Which lines below include "category"? Copy them all.

[Data for this task — start]

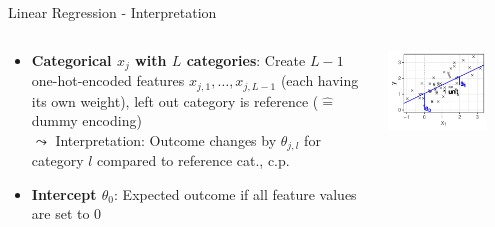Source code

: \documentclass[11pt,compress,t,notes=noshow, aspectratio=169, xcolor=table]{beamer}
\begin{document}
\begin{frame}[c]{Linear Regression - Interpretation}
\begin{columns}[T, totalwidth = \linewidth]
\begin{column}{0.58\linewidth}
    \begin{itemize}
        \item<3-> %
        \textbf{Categorical $x_j$ with $L$ categories}: Create $L-1$ one-hot-encoded features $x_{j,1}, \hdots, x_{j,L-1}$ (each having its own weight), left out category is reference ($\hat =$ dummy encoding)
        \\
        $\leadsto$ Interpretation:
        Outcome changes by $\theta_{j,l}$ for category $l$ compared to reference cat.,  c.p.
        \item<4> \textbf{Intercept $\theta_0$}: Expected outcome if all feature values are set to 0 %
    \end{itemize}
\end{column}
\begin{column}{0.42\linewidth}
\begin{center}
        \includegraphics[width = 0.8\textwidth]{figure/reg_lm_plot_interpreted.pdf}\\
    \end{center}
\end{column}
\end{columns}
    
\end{frame}
\end{document}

[Data for this task — finish]

> _Task answer_:
        \textbf{Categorical $x_j$ with $L$ categories}: Create $L-1$ one-hot-encoded features $x_{j,1}, \hdots, x_{j,L-1}$ (each having its own weight), left out category is reference ($\hat =$ dummy encoding)
        Outcome changes by $\theta_{j,l}$ for category $l$ compared to reference cat.,  c.p.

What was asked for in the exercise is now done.